__DIRECTIONS FOR THIS TASK__
Provide again, from the entries below, every line from the one containing "up to *n−1*." through the one containing "3. **Right → Left pass**", exactly as written, and no other line.

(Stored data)
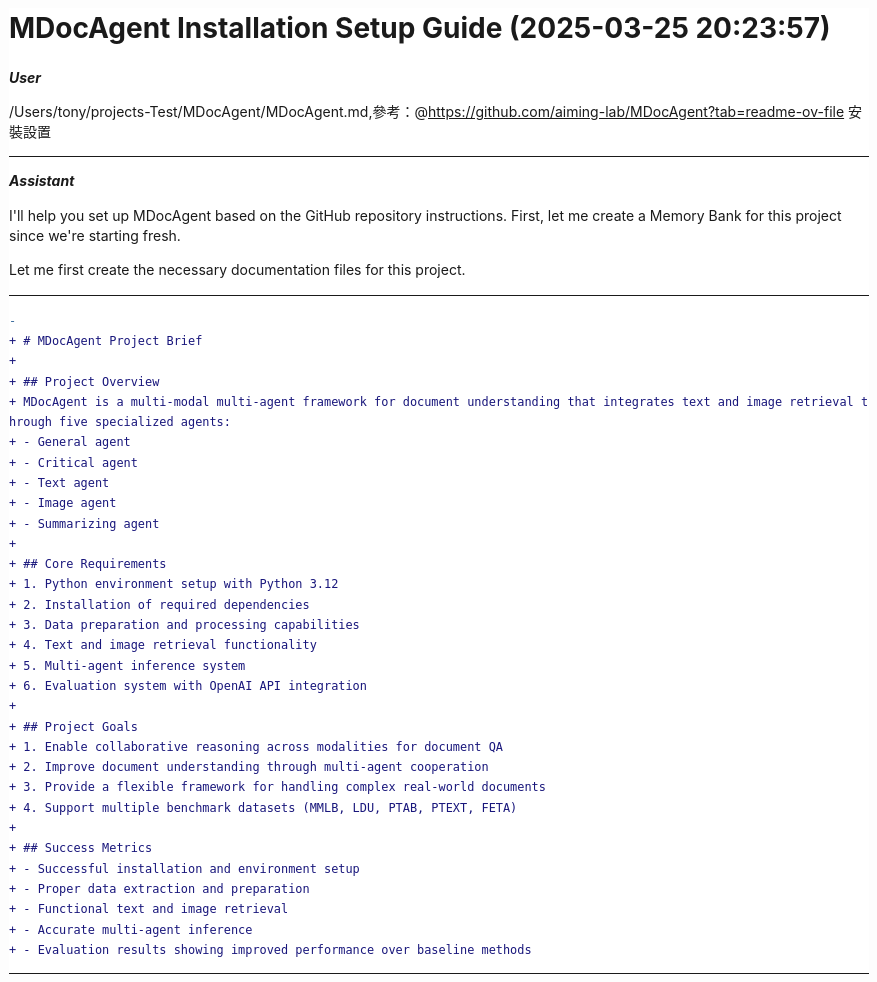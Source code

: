 

# MDocAgent Installation Setup Guide (2025-03-25 20:23:57)

_**User**_

/Users/tony/projects-Test/MDocAgent/MDocAgent.md,參考：@https://github.com/aiming-lab/MDocAgent?tab=readme-ov-file 安裝設置

---

_**Assistant**_

I'll help you set up MDocAgent based on the GitHub repository instructions. First, let me create a Memory Bank for this project since we're starting fresh.

Let me first create the necessary documentation files for this project.

---

```diff
- 
+ # MDocAgent Project Brief
+ 
+ ## Project Overview
+ MDocAgent is a multi-modal multi-agent framework for document understanding that integrates text and image retrieval through five specialized agents:
+ - General agent
+ - Critical agent
+ - Text agent
+ - Image agent
+ - Summarizing agent
+ 
+ ## Core Requirements
+ 1. Python environment setup with Python 3.12
+ 2. Installation of required dependencies
+ 3. Data preparation and processing capabilities
+ 4. Text and image retrieval functionality
+ 5. Multi-agent inference system
+ 6. Evaluation system with OpenAI API integration
+ 
+ ## Project Goals
+ 1. Enable collaborative reasoning across modalities for document QA
+ 2. Improve document understanding through multi-agent cooperation
+ 3. Provide a flexible framework for handling complex real-world documents
+ 4. Support multiple benchmark datasets (MMLB, LDU, PTAB, PTEXT, FETA)
+ 
+ ## Success Metrics
+ - Successful installation and environment setup
+ - Proper data extraction and preparation
+ - Functional text and image retrieval
+ - Accurate multi-agent inference
+ - Evaluation results showing improved performance over baseline methods 
```

---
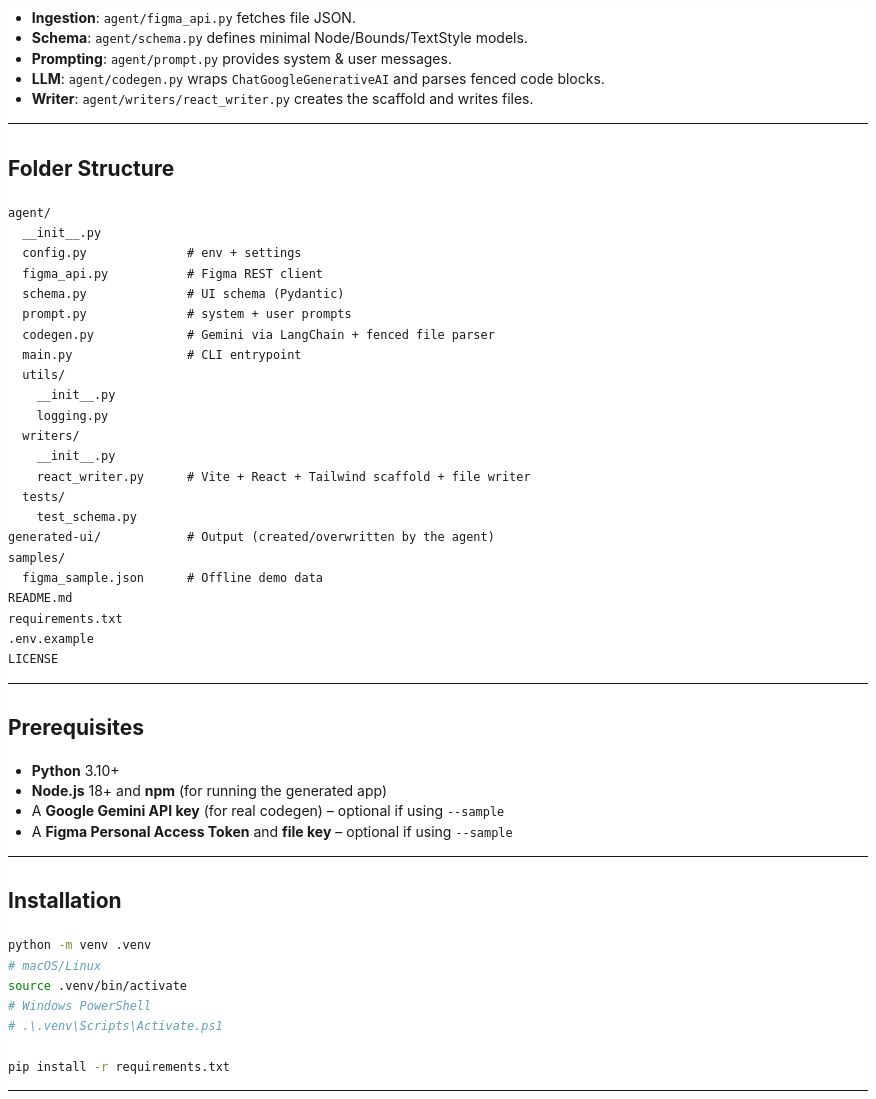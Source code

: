 - **Ingestion**: `agent/figma_api.py` fetches file JSON.
- **Schema**: `agent/schema.py` defines minimal Node/Bounds/TextStyle models.
- **Prompting**: `agent/prompt.py` provides system & user messages.
- **LLM**: `agent/codegen.py` wraps `ChatGoogleGenerativeAI` and parses fenced code blocks.
- **Writer**: `agent/writers/react_writer.py` creates the scaffold and writes files.

---

## Folder Structure
```
agent/
  __init__.py
  config.py              # env + settings
  figma_api.py           # Figma REST client
  schema.py              # UI schema (Pydantic)
  prompt.py              # system + user prompts
  codegen.py             # Gemini via LangChain + fenced file parser
  main.py                # CLI entrypoint
  utils/
    __init__.py
    logging.py
  writers/
    __init__.py
    react_writer.py      # Vite + React + Tailwind scaffold + file writer
  tests/
    test_schema.py
generated-ui/            # Output (created/overwritten by the agent)
samples/
  figma_sample.json      # Offline demo data
README.md
requirements.txt
.env.example
LICENSE
```

---

## Prerequisites
- **Python** 3.10+
- **Node.js** 18+ and **npm** (for running the generated app)
- A **Google Gemini API key** (for real codegen) – optional if using `--sample`
- A **Figma Personal Access Token** and **file key** – optional if using `--sample`

---

## Installation
```bash
python -m venv .venv
# macOS/Linux
source .venv/bin/activate
# Windows PowerShell
# .\.venv\Scripts\Activate.ps1

pip install -r requirements.txt
```

---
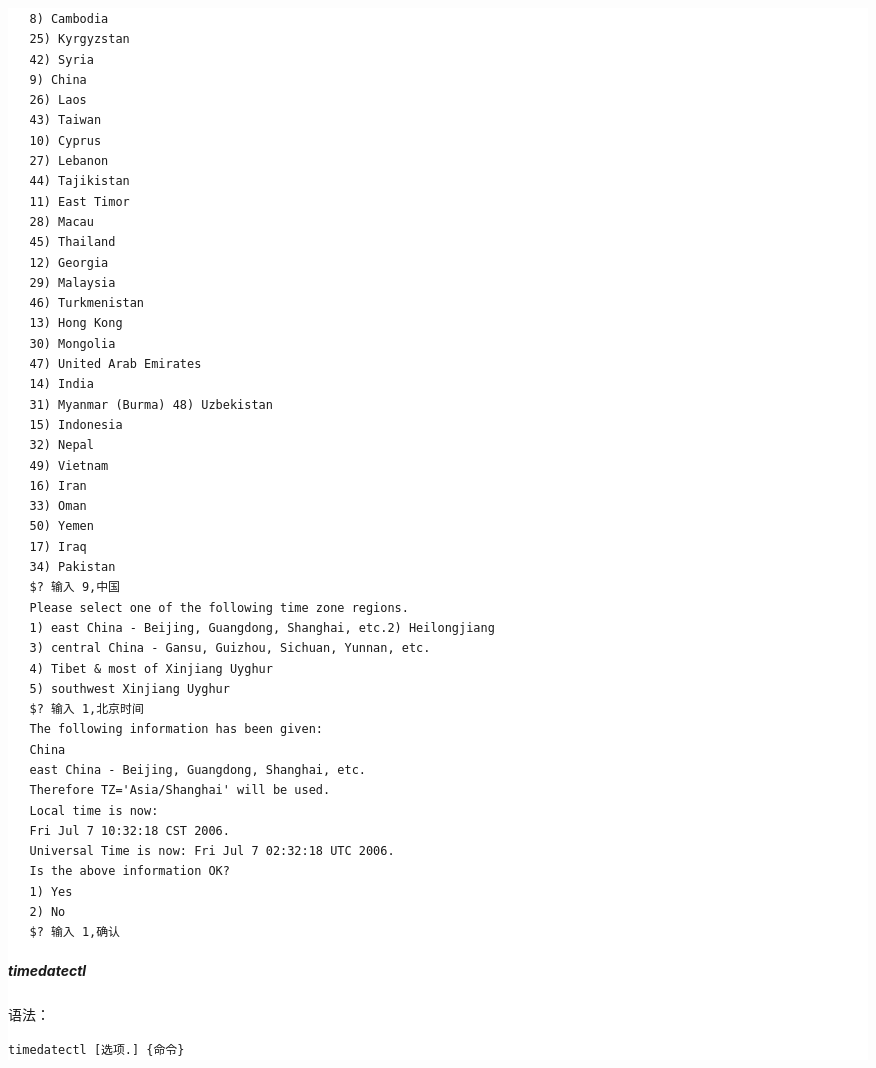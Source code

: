        8) Cambodia
       25) Kyrgyzstan
       42) Syria
       9) China
       26) Laos
       43) Taiwan
       10) Cyprus
       27) Lebanon
       44) Tajikistan
       11) East Timor
       28) Macau
       45) Thailand
       12) Georgia
       29) Malaysia
       46) Turkmenistan
       13) Hong Kong
       30) Mongolia
       47) United Arab Emirates
       14) India
       31) Myanmar (Burma) 48) Uzbekistan
       15) Indonesia
       32) Nepal
       49) Vietnam
       16) Iran
       33) Oman
       50) Yemen
       17) Iraq
       34) Pakistan
       $? 输入 9,中国
       Please select one of the following time zone regions.
       1) east China - Beijing, Guangdong, Shanghai, etc.2) Heilongjiang
       3) central China - Gansu, Guizhou, Sichuan, Yunnan, etc.
       4) Tibet & most of Xinjiang Uyghur
       5) southwest Xinjiang Uyghur
       $? 输入 1,北京时间
       The following information has been given:
       China
       east China - Beijing, Guangdong, Shanghai, etc.
       Therefore TZ='Asia/Shanghai' will be used.
       Local time is now:
       Fri Jul 7 10:32:18 CST 2006.
       Universal Time is now: Fri Jul 7 02:32:18 UTC 2006.
       Is the above information OK?
       1) Yes
       2) No
       $? 输入 1,确认

##### timedatectl

语法：

    timedatectl [选项.] {命令}
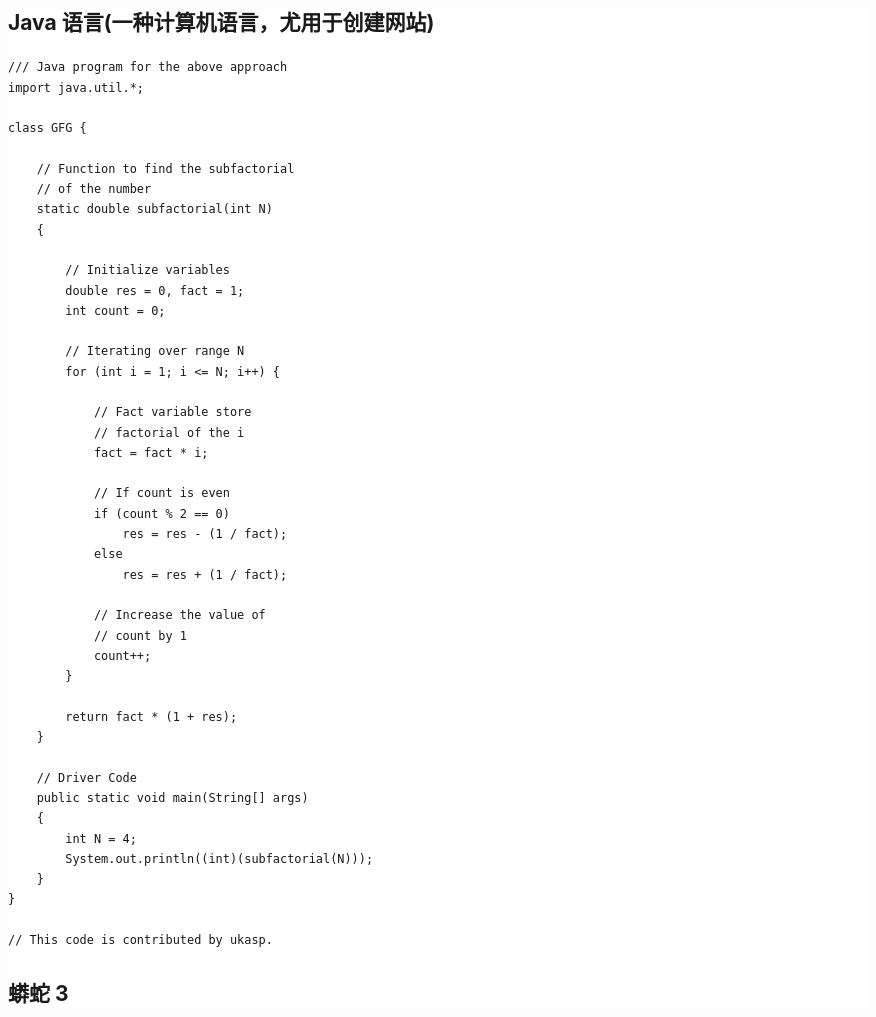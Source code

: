 ## Java 语言(一种计算机语言，尤用于创建网站)

```
/// Java program for the above approach
import java.util.*;

class GFG {

    // Function to find the subfactorial
    // of the number
    static double subfactorial(int N)
    {

        // Initialize variables
        double res = 0, fact = 1;
        int count = 0;

        // Iterating over range N
        for (int i = 1; i <= N; i++) {

            // Fact variable store
            // factorial of the i
            fact = fact * i;

            // If count is even
            if (count % 2 == 0)
                res = res - (1 / fact);
            else
                res = res + (1 / fact);

            // Increase the value of
            // count by 1
            count++;
        }

        return fact * (1 + res);
    }

    // Driver Code
    public static void main(String[] args)
    {
        int N = 4;
        System.out.println((int)(subfactorial(N)));
    }
}

// This code is contributed by ukasp.
```

## 蟒蛇 3
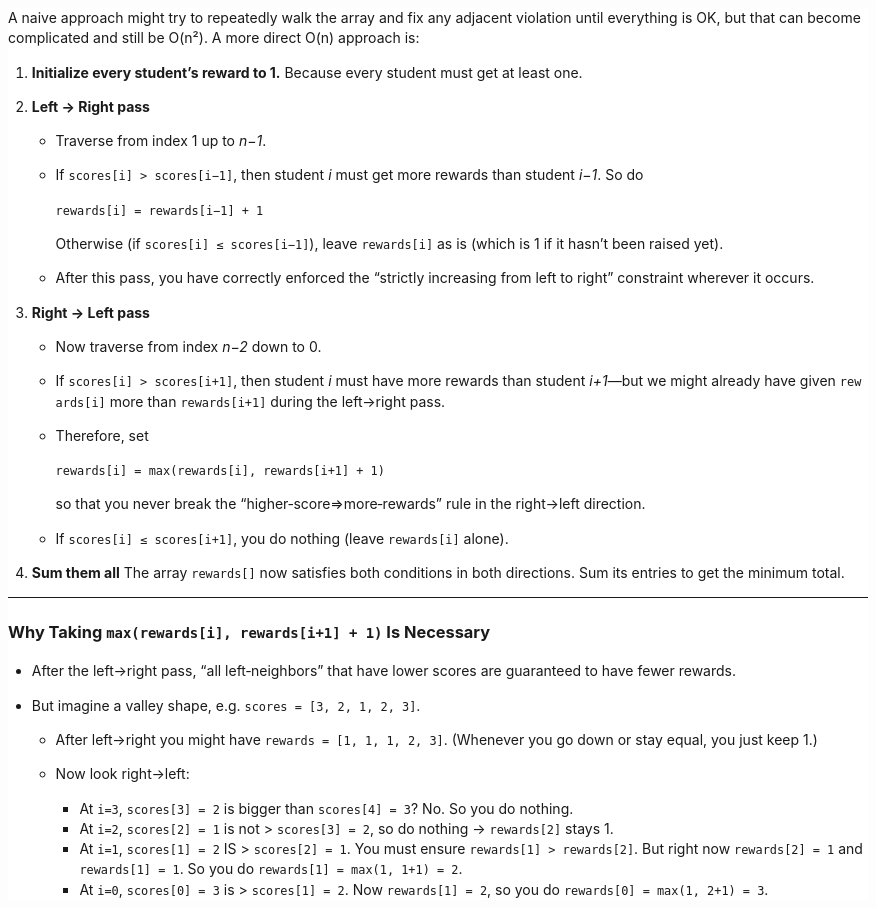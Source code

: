 A naive approach might try to repeatedly walk the array and fix any adjacent violation until everything is OK, but that can become complicated and still be O(n²). A more direct O(n) approach is:

1. **Initialize every student’s reward to 1.**
   Because every student must get at least one.

2. **Left → Right pass**

   * Traverse from index 1 up to *n−1*.
   * If `scores[i] > scores[i−1]`, then student *i* must get more rewards than student *i−1*. So do

     ```
     rewards[i] = rewards[i−1] + 1
     ```

     Otherwise (if `scores[i] ≤ scores[i−1]`), leave `rewards[i]` as is (which is 1 if it hasn’t been raised yet).
   * After this pass, you have correctly enforced the “strictly increasing from left to right” constraint wherever it occurs.

3. **Right → Left pass**

   * Now traverse from index *n−2* down to 0.
   * If `scores[i] > scores[i+1]`, then student *i* must have more rewards than student *i+1*—but we might already have given `rewards[i]` more than `rewards[i+1]` during the left→right pass.
   * Therefore, set

     ```
     rewards[i] = max(rewards[i], rewards[i+1] + 1)
     ```

     so that you never break the “higher‐score⇒more‐rewards” rule in the right→left direction.
   * If `scores[i] ≤ scores[i+1]`, you do nothing (leave `rewards[i]` alone).

4. **Sum them all**
   The array `rewards[]` now satisfies both conditions in both directions. Sum its entries to get the minimum total.

---

### Why Taking `max(rewards[i], rewards[i+1] + 1)` Is Necessary

* After the left→right pass, “all left‐neighbors” that have lower scores are guaranteed to have fewer rewards.
* But imagine a valley shape, e.g. `scores = [3, 2, 1, 2, 3]`.

  * After left→right you might have `rewards = [1, 1, 1, 2, 3]`. (Whenever you go down or stay equal, you just keep 1.)
  * Now look right→left:

    * At `i=3`, `scores[3] = 2` is bigger than `scores[4] = 3`? No. So you do nothing.
    * At `i=2`, `scores[2] = 1` is not > `scores[3] = 2`, so do nothing → `rewards[2]` stays 1.
    * At `i=1`, `scores[1] = 2` IS > `scores[2] = 1`. You must ensure `rewards[1] > rewards[2]`. But right now `rewards[2] = 1` and `rewards[1] = 1`. So you do `rewards[1] = max(1, 1+1) = 2`.
    * At `i=0`, `scores[0] = 3` is > `scores[1] = 2`. Now `rewards[1] = 2`, so you do `rewards[0] = max(1, 2+1) = 3`.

__ANSWER AREA__
   * Traverse from index 1 up to *n−1*.
   * If `scores[i] > scores[i−1]`, then student *i* must get more rewards than student *i−1*. So do

     ```
     rewards[i] = rewards[i−1] + 1
     ```

     Otherwise (if `scores[i] ≤ scores[i−1]`), leave `rewards[i]` as is (which is 1 if it hasn’t been raised yet).
   * After this pass, you have correctly enforced the “strictly increasing from left to right” constraint wherever it occurs.

3. **Right → Left pass**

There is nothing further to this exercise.